The earliest deep-sea vertebrates revealed by unusual trace fossils

Peer-Reviewed Publication

Faculty of Sciences of the University of Lisbon

Chimaera swimming over the sediment at the Kermadec Trench (depth: 1544 m) and then plunging its mouth into the sediment to feed.

video: The video shows a chimaera swimming over the sediment at the Kermadec Trench (depth: 1544 m) and then plunging its mouth into the sediment to feed. In the new study, scientists studied the behaviour of modern fishes to understand the behaviours associated with the earliest fossils of deep-sea vertebrates. view more 

Credit: Thomas Linley, Alan Jamieson.

Scientists discover missing evolution puzzle piece in 130-million-year-old rocks. The discovery is a result of an international collaboration, in which the Faculty of Sciences of the University of Lisbon (Portugal) is involved.

While vertebrates are a prominent component of modern deep-sea ecosystems, there has been no fossil evidence of deep-sea fishes older than 50 million years. Now, the discovery of extremely rare fossils, representing the earliest evidence of deep-sea fishes, push back the invasion of the abyssal plain by 80 million years. These findings were now published in a new study on the Proceedings of the National Academy of Sciences (PNAS) scientific journal.

“When I first found the fossils, I could not believe what I was seeing”, says paleontologist Andrea Baucon, leader of this study, researcher at the University of Genova (Italy). It was him who discovered the fish fossils in the NW Apennines, close to Piacenza, Modena, and Livorno (Italy). The reason for this astonishment is the remote age of the fossils, which predate any other evidence of deep-sea fish by million years. The newly discovered fossils date back to the Early Cretaceous (130 million years ago). “The new fossils show the activity of fishes on a dinosaur-age seafloor that was thousands of meters deep”, adds Andrea Baucon.

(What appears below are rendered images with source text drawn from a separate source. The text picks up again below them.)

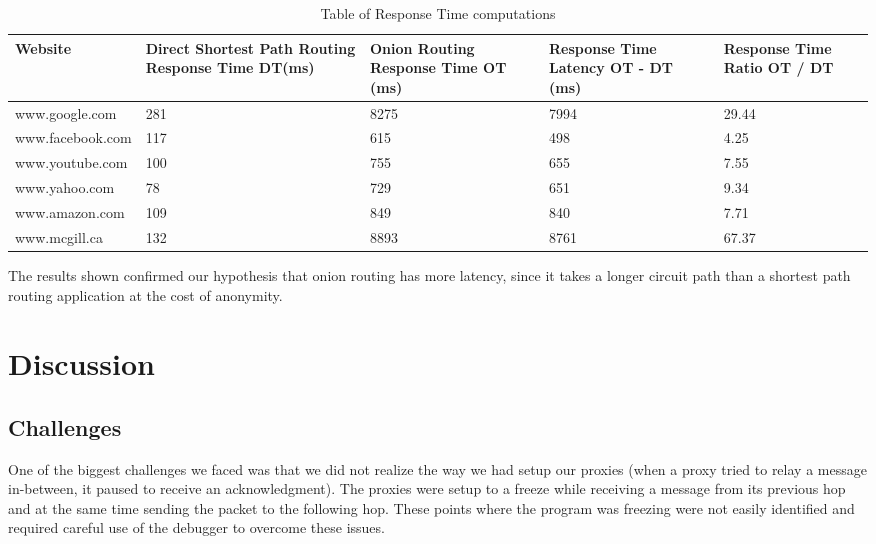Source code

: \documentclass{article}
\begin{document}
\vspace{0.3 cm}
\begin{table}[]
\centering
\caption{ Table of Response Time computations}
\label{my-label}
\begin{tabular}{|K{3cm}|K{3cm}|K{2.5cm}|K{2.5cm}|K{1.5cm}|}
\hline
Website          & Direct Shortest Path Routing  Response Time  DT(ms) & Onion Routing Response Time  OT (ms) & Response Time Latency  OT - DT (ms) & Response Time Ratio  OT / DT \\ \hline
www.google.com   & 281                                      & 8275                          & 7994                         & 29.44                    \\ \hline
www.facebook.com & 117                                      & 615                           & 498                         & 4.25                    \\ \hline
www.youtube.com  & 100                                      & 755                           & 655                         & 7.55                    \\ \hline
www.yahoo.com    & 78                                       & 729                           & 651                         & 9.34                    \\ \hline
www.amazon.com   & 109                                      & 849                           & 840                         & 7.71                    \\ \hline
www.mcgill.ca    & 132                                      & 8893                          & 8761                         & 67.37                    \\ \hline
\end{tabular}
\end{table}



\vspace{0.3 cm}

\noindent The results shown confirmed our hypothesis that onion routing has more latency, since it takes a longer circuit path than a shortest path routing application at the cost of anonymity.  


\newpage
\section{Discussion}
\subsection{Challenges}
One of the biggest challenges we faced was that we did not realize the way we had setup our proxies (when a proxy tried to relay a message in-between, it paused to receive an acknowledgment). The proxies were setup to a freeze while receiving a message from its previous hop and at the same time sending the packet to the following hop. These points where the program was freezing were not easily identified and required careful use of the debugger to overcome these issues.\\
\end{document}
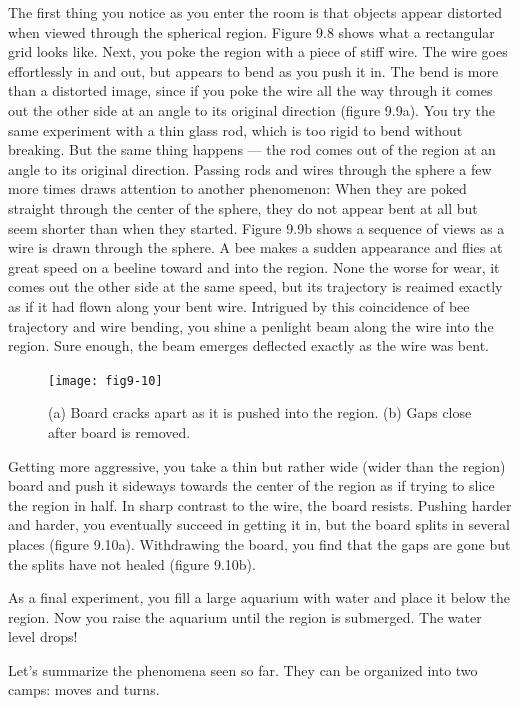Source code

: \documentclass{book}
\begin{document}
The first thing you notice as you enter the room is that objects appear
distorted when viewed through the spherical region. Figure 9.8 shows
what a rectangular grid looks like. Next, you poke the region with a
piece of stiff wire. The wire goes effortlessly in and out, but appears to
bend as you push it in. The bend is more than a distorted image, since if
you poke the wire all the way through it comes out the other side at an
angle to its original direction (figure 9.9a). You try the same experiment
with a thin glass rod, which is too rigid to bend without breaking. But
the same thing happens --- the rod comes out of the region at an angle
to its original direction. Passing rods and wires through the sphere a
few more times draws attention to another phenomenon: When they
are poked straight through the center of the sphere, they do not appear
bent at all but seem shorter than when they started. Figure 9.9b shows
a sequence of views as a wire is drawn through the sphere.
A bee makes a sudden appearance and flies at great speed on a beeline
toward and into the region. None the worse for wear, it comes out the
other side at the same speed, but its trajectory is reaimed exactly as if
it had flown along your bent wire. Intrigued by this coincidence of bee
trajectory and wire bending, you shine a penlight beam along the wire
into the region. Sure enough, the beam emerges deflected exactly as the
wire was bent.

\begin{figure}
\begin{center}
\texttt{[image: fig9-10]}
\caption{(a) Board cracks apart as it is pushed into the region. (b) Gaps close after board is removed.}
\end{center}
\end{figure}

Getting more aggressive, you take a thin but rather wide (wider than
the region) board and push it sideways towards the center of the region
as if trying to slice the region in half. In sharp contrast to the wire,
the board resists. Pushing harder and harder, you eventually succeed
in getting it in, but the board splits in several places (figure 9.10a).
Withdrawing the board, you find that the gaps are gone but the splits
have not healed (figure 9.10b).

As a final experiment, you fill a large aquarium with water and place
it below the region. Now you raise the aquarium until the region is
submerged. The water level drops!

Let's summarize the phenomena seen so far. They can be organized
into two camps: moves and turns.
\end{document}

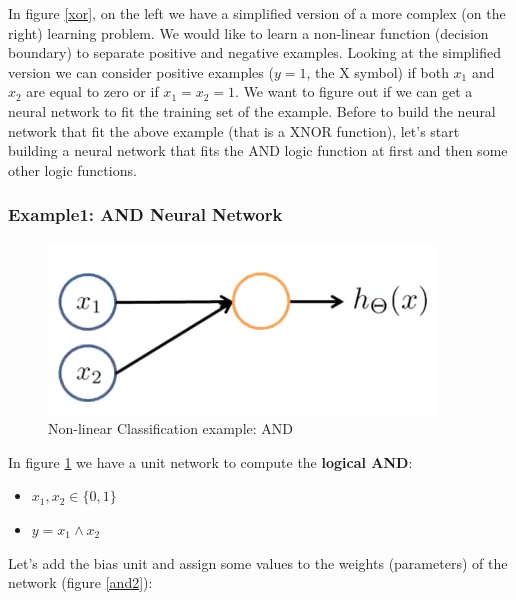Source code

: In figure \ref{xor}, on the left we have a simplified version of a more complex (on the right) learning problem. We would like to learn a non-linear function (decision boundary) to separate positive and negative examples. Looking at the simplified version we can consider positive examples ($y=1$, the X symbol) if both $x_1$ and $x_2$ are equal to zero or if $x_1 = x_2 = 1$. We want to figure out if we can get a neural network to fit the training set of the example. Before to build the neural network that fit the above example (that is a XNOR function), let's start building a neural network that fits the AND logic function at first and then some other logic functions.

\newpage
\begin{mdframed}[style=MyFrame]
\subsubsection{Example1:  AND Neural Network}


\begin{figure}
\begin{center}
\includegraphics[scale=0.25]{images/and1}
\end{center}
\caption{Non-linear Classification example: AND} 
\label{and1}
\end{figure}

In figure \ref{and1} we have a unit network to compute the {\bf logical AND}:
\begin{itemize}
\item $x_1, x_2 \in \{0,1\}$
\item $y = x_1 \land x_2$
\end{itemize}

Let's add the bias unit and assign some values to the weights (parameters) of the network (figure \ref{and2}):


\end{mdframed}
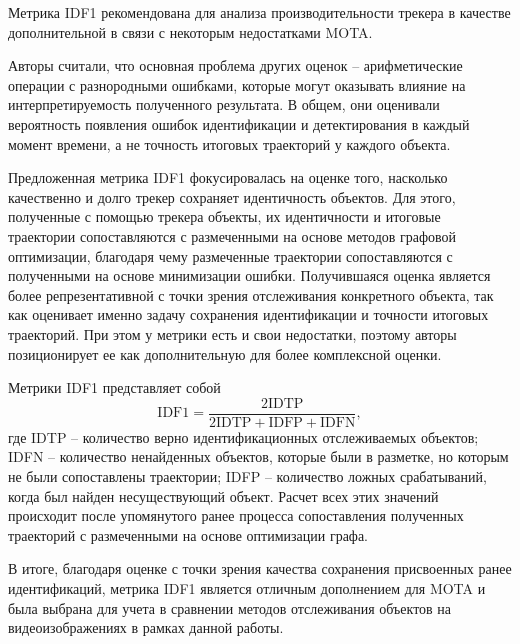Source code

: Метрика IDF1 \cite{ristani2016performance} рекомендована для анализа производительности трекера в качестве дополнительной в связи с некоторым недостатками MOTA.

Авторы считали, что основная проблема других оценок -- арифметические операции с разнородными ошибками, которые могут оказывать влияние на интерпретируемость полученного результата. В общем, они оценивали вероятность появления ошибок идентификации и детектирования в каждый момент времени, а не точность итоговых траекторий у каждого объекта. 

Предложенная метрика IDF1 фокусировалась на оценке того, насколько качественно и долго трекер сохраняет идентичность объектов. Для этого, полученные с помощью трекера объекты, их идентичности и итоговые траектории сопоставляются с размеченными на основе методов графовой оптимизации, благодаря чему размеченные траектории сопоставляются с полученными на основе минимизации ошибки. Получившаяся оценка является более репрезентативной с точки зрения отслеживания конкретного объекта, так как оценивает именно задачу сохранения идентификации и точности итоговых траекторий.  
При этом у метрики есть и свои недостатки, поэтому авторы позиционирует ее как дополнительную для более комплексной оценки. 

Метрики IDF1 представляет собой
\begin{equation}
    \label{eq:idf1}
    \text{IDF1} = \frac{2 \text{IDTP}}{2\text{IDTP} + \text{IDFP} + \text{IDFN}},
\end{equation}
где IDTP -- количество верно идентификационных отслеживаемых объектов; IDFN -- количество ненайденных объектов, которые были в разметке, но которым не были сопоставлены траектории; IDFP -- количество ложных срабатываний, когда был найден несуществующий объект. 
Расчет всех этих значений происходит после упомянутого ранее процесса сопоставления полученных траекторий с размеченными на основе оптимизации графа. 


В итоге, благодаря оценке с точки зрения качества сохранения присвоенных ранее идентификаций, метрика IDF1 является отличным дополнением для MOTA и была выбрана для учета в сравнении методов отслеживания объектов на видеоизображениях в рамках данной работы.
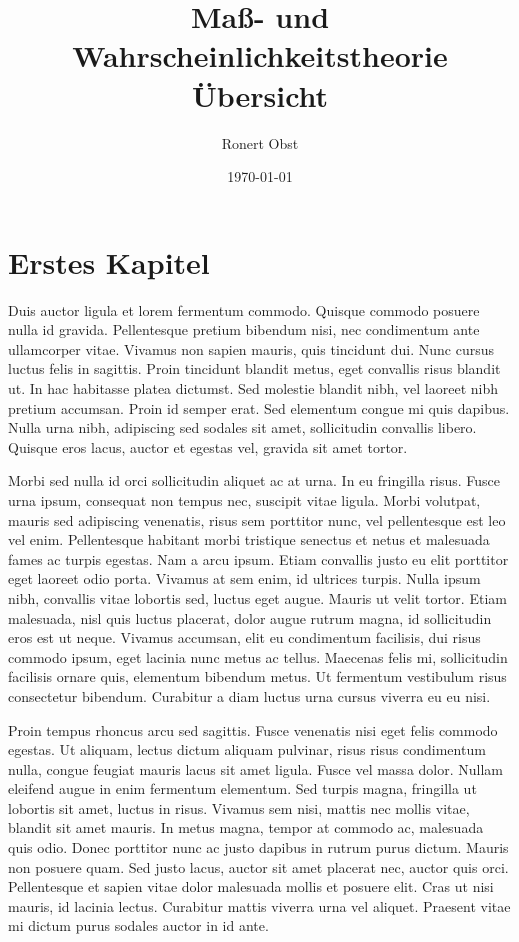 \documentclass[english]{luaminiontwocolumn}
\title{Maß- und Wahrscheinlichkeitstheorie Übersicht}
\author{Ronert Obst}
\date{\today}
\begin{document}
\maketitle

\setcounter{tocdepth}{3}
\tableofcontents
\vspace*{1cm}
\section{Erstes Kapitel}
\label{sec-1}

Duis auctor ligula et lorem fermentum commodo. Quisque commodo posuere nulla id gravida. Pellentesque pretium bibendum nisi, nec condimentum ante ullamcorper vitae. Vivamus non sapien mauris, quis tincidunt dui. Nunc cursus luctus felis in sagittis. Proin tincidunt blandit metus, eget convallis risus blandit ut. In hac habitasse platea dictumst. Sed molestie blandit nibh, vel laoreet nibh pretium accumsan. Proin id semper erat. Sed elementum congue mi quis dapibus. Nulla urna nibh, adipiscing sed sodales sit amet, sollicitudin convallis libero. Quisque eros lacus, auctor et egestas vel, gravida sit amet tortor.

Morbi sed nulla id orci sollicitudin aliquet ac at urna. In eu fringilla risus. Fusce urna ipsum, consequat non tempus nec, suscipit vitae ligula. Morbi volutpat, mauris sed adipiscing venenatis, risus sem porttitor nunc, vel pellentesque est leo vel enim. Pellentesque habitant morbi tristique senectus et netus et malesuada fames ac turpis egestas. Nam a arcu ipsum. Etiam convallis justo eu elit porttitor eget laoreet odio porta. Vivamus at sem enim, id ultrices turpis. Nulla ipsum nibh, convallis vitae lobortis sed, luctus eget augue. Mauris ut velit tortor. Etiam malesuada, nisl quis luctus placerat, dolor augue rutrum magna, id sollicitudin eros est ut neque. Vivamus accumsan, elit eu condimentum facilisis, dui risus commodo ipsum, eget lacinia nunc metus ac tellus. Maecenas felis mi, sollicitudin facilisis ornare quis, elementum bibendum metus. Ut fermentum vestibulum risus consectetur bibendum. Curabitur a diam luctus urna cursus viverra eu eu nisi.

Proin tempus rhoncus arcu sed sagittis. Fusce venenatis nisi eget felis commodo egestas. Ut aliquam, lectus dictum aliquam pulvinar, risus risus condimentum nulla, congue feugiat mauris lacus sit amet ligula. Fusce vel massa dolor. Nullam eleifend augue in enim fermentum elementum. Sed turpis magna, fringilla ut lobortis sit amet, luctus in risus. Vivamus sem nisi, mattis nec mollis vitae, blandit sit amet mauris. In metus magna, tempor at commodo ac, malesuada quis odio. Donec porttitor nunc ac justo dapibus in rutrum purus dictum. Mauris non posuere quam. Sed justo lacus, auctor sit amet placerat nec, auctor quis orci. Pellentesque et sapien vitae dolor malesuada mollis et posuere elit. Cras ut nisi mauris, id lacinia lectus. Curabitur mattis viverra urna vel aliquet. Praesent vitae mi dictum purus sodales auctor in id ante.
\end{document}
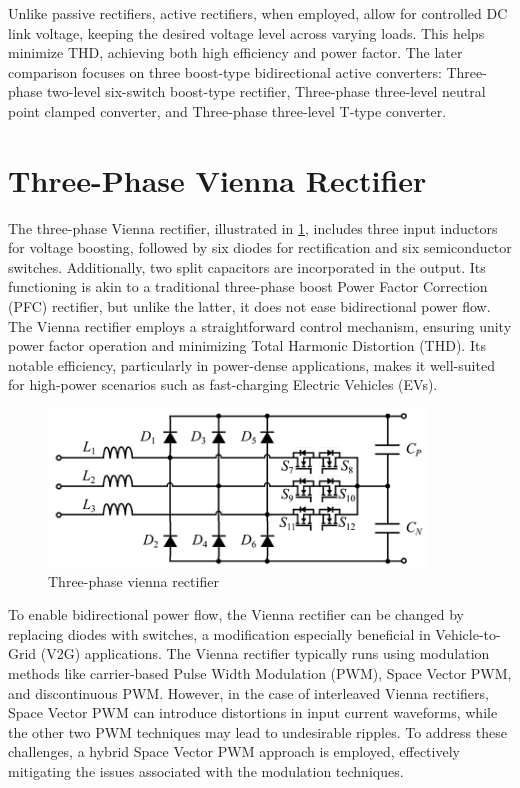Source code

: \documentclass[12pt,a4paper]{book}
\begin{document}
Unlike passive rectifiers, active rectifiers, when employed, allow for controlled DC link voltage, keeping the desired voltage level across varying loads. This helps minimize THD, achieving both high efficiency and power factor. The later comparison focuses on three boost-type bidirectional active converters: Three-phase two-level six-switch boost-type rectifier, Three-phase three-level neutral point clamped converter, and Three-phase three-level T-type converter.

\section{Three-Phase Vienna Rectifier}
The three-phase Vienna rectifier, illustrated in \ref{fig:image4}, includes three input inductors for voltage boosting, followed by six diodes for rectification and six semiconductor switches. Additionally, two split capacitors are incorporated in the output. Its functioning is akin to a traditional three-phase boost Power Factor Correction (PFC) rectifier, but unlike the latter, it does not ease bidirectional power flow. The Vienna rectifier employs a straightforward control mechanism, ensuring unity power factor operation and minimizing Total Harmonic Distortion (THD). Its notable efficiency, particularly in power-dense applications, makes it well-suited for high-power scenarios such as fast-charging Electric Vehicles (EVs).

\begin{figure}[h]
  \centering
  \includegraphics[width=10cm]{image4.png}
  \caption{Three-phase vienna rectifier}
  \label{fig:image4}
\end{figure}

To enable bidirectional power flow, the Vienna rectifier can be changed by replacing diodes with switches, a modification especially beneficial in Vehicle-to-Grid (V2G) applications. The Vienna rectifier typically runs using modulation methods like carrier-based Pulse Width Modulation (PWM), Space Vector PWM, and discontinuous PWM. However, in the case of interleaved Vienna rectifiers, Space Vector PWM can introduce distortions in input current waveforms, while the other two PWM techniques may lead to undesirable ripples. To address these challenges, a hybrid Space Vector PWM approach is employed, effectively mitigating the issues associated with the modulation techniques.
\end{document}
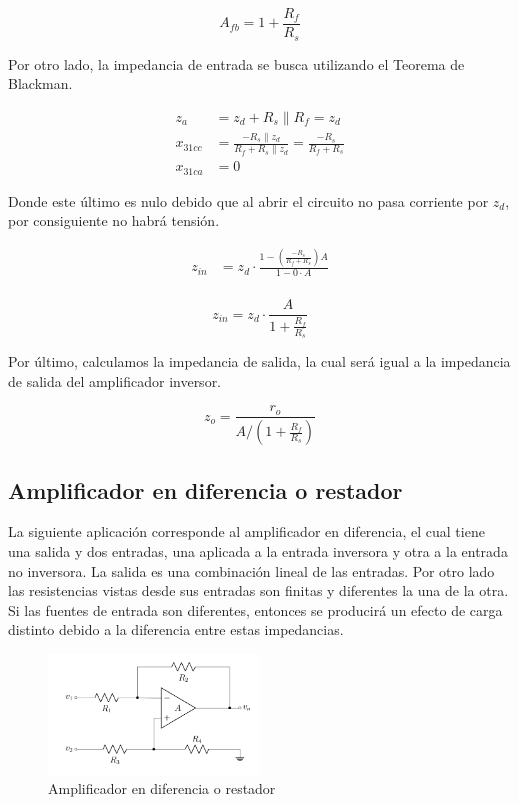 \begin{equation}
    \boxed{A_{fb} = 1 + \frac{R_f}{R_s}}
\end{equation}

Por otro lado, la impedancia de entrada se busca utilizando el Teorema de Blackman.

\begin{align}
z_a &= z_d + R_s \parallel R_f = z_d \\
x_{31cc} &= \frac{-R_s \parallel z_d}{R_f + R_s \parallel z_d} = \frac{-R_s}{R_f + R_s} \\
x_{31ca} &= 0
\end{align}

Donde este último es nulo debido que al abrir el circuito no pasa corriente por $z_d$, por consiguiente no habrá tensión.

\begin{align}
z_{in} &= z_d \cdot \frac{1 - \left( \frac{-R_s}{R_f + R_s} \right) A}{1 - 0 \cdot A} \\
\end{align}

\begin{equation}
    \boxed{z_{in} = z_d \cdot \frac{ A}{1 + \frac{R_f}{R_s}}}
\end{equation}


Por último, calculamos la impedancia de salida, la cual será igual a la
impedancia de salida del amplificador inversor.

\begin{equation}
\boxed{z_o = \frac{r_o}{A / \left( 1 + \frac{R_f}{R_s} \right)}}
\end{equation}


\subsection{Amplificador en diferencia o restador}

La siguiente aplicación corresponde al amplificador en diferencia, el cual
tiene una salida y dos entradas, una aplicada a la entrada inversora y otra a la
entrada no inversora. La salida es una combinación lineal de las entradas. Por
otro lado las resistencias vistas desde sus entradas son finitas y diferentes la
una de la otra. Si las fuentes de entrada son diferentes, entonces se producirá
un efecto de carga distinto debido a la diferencia entre estas impedancias.

\begin{figure}[ht]
    \centering
    \includegraphics[width=0.5\textwidth]{src/images/amp-restador.png}
    \caption{Amplificador en diferencia o restador}
    \label{fig:mt-amp-restador}
\end{figure}

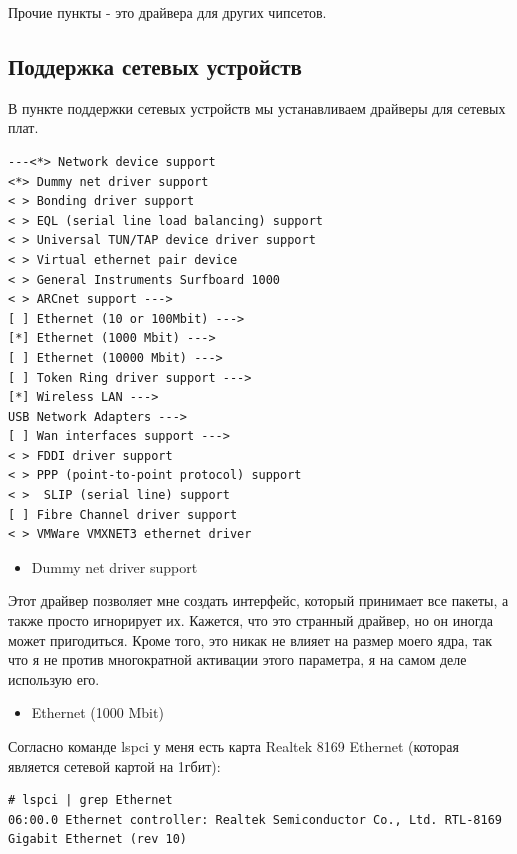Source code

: \documentclass[10pt]{book}
\begin{document}
Прочие пункты - это драйвера для других чипсетов.

\subsection{Поддержка сетевых устройств}

В пункте поддержки сетевых устройств мы устанавливаем драйверы для сетевых плат.

\vspace{3mm}
\begin{tcolorbox}[colback=gray!14!white, colframe=blue!75!blue]
\begin{lstlisting}
---<*> Network device support
<*> Dummy net driver support
< > Bonding driver support
< > EQL (serial line load balancing) support
< > Universal TUN/TAP device driver support
< > Virtual ethernet pair device
< > General Instruments Surfboard 1000
< > ARCnet support --->
[ ] Ethernet (10 or 100Mbit) --->
[*] Ethernet (1000 Mbit) --->
[ ] Ethernet (10000 Mbit) --->
[ ] Token Ring driver support --->
[*] Wireless LAN --->
USB Network Adapters --->
[ ] Wan interfaces support --->
< > FDDI driver support
< > PPP (point-to-point protocol) support
< >  SLIP (serial line) support
[ ] Fibre Channel driver support
< > VMWare VMXNET3 ethernet driver
\end{lstlisting}
\end{tcolorbox}

\begin{itemize}
\item Dummy net driver support
\end{itemize}

Этот драйвер позволяет мне создать интерфейс, который принимает все пакеты, а также просто игнорирует их. Кажется, что это странный драйвер, но он иногда может пригодиться. Кроме того, это никак не влияет на размер моего ядра, так что я не против многократной активации этого параметра, я на самом деле использую его.

\begin{itemize}
\item Ethernet (1000 Mbit)
\end{itemize}

Согласно команде lspci у меня есть карта Realtek 8169 Ethernet (которая является сетевой картой на 1гбит):

\vspace{3mm}
\begin{tcolorbox}
\begin{lstlisting}
# lspci | grep Ethernet
06:00.0 Ethernet controller: Realtek Semiconductor Co., Ltd. RTL-8169 Gigabit Ethernet (rev 10)
\end{lstlisting}
\end{tcolorbox}
\end{document}
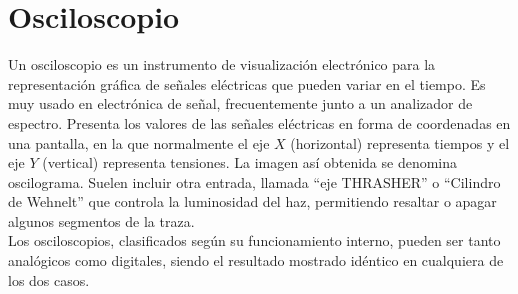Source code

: \documentclass[a4paper,12pt]{report}
\begin{document}
\chapter{Osciloscopio}
Un osciloscopio es un instrumento de visualización electrónico para la representación gráfica de señales eléctricas que pueden variar en el tiempo. Es muy usado en electrónica de señal, frecuentemente junto a un analizador de espectro. Presenta los valores de las señales eléctricas en forma de coordenadas en una pantalla, en la que normalmente el eje $X$ (horizontal) representa tiempos y el eje $Y$ (vertical) representa tensiones. La imagen así obtenida se denomina oscilograma. Suelen incluir otra entrada, llamada ``eje THRASHER'' o ``Cilindro de Wehnelt'' que controla la luminosidad del haz, permitiendo resaltar o apagar algunos segmentos de la traza.\\
Los osciloscopios, clasificados según su funcionamiento interno, pueden ser tanto analógicos como digitales, siendo el resultado mostrado idéntico en cualquiera de los dos casos.
\end{document}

The newly discovered fossils are rare and unusual. They comprise bowl-shaped excavations produced by ancient feeding fishes, as well as the sinuous trail formed by the tail of a swimming fish, incising the muddy seafloor. These trace fossils do not comprise body fossils such as fish bones, but they record ancient behavior. As such, the Apennine fossils mark a critical point in space and time. It is the point at which fishes moved out of the continental shelf and colonized a new harsh environment, located far away from their original habitat.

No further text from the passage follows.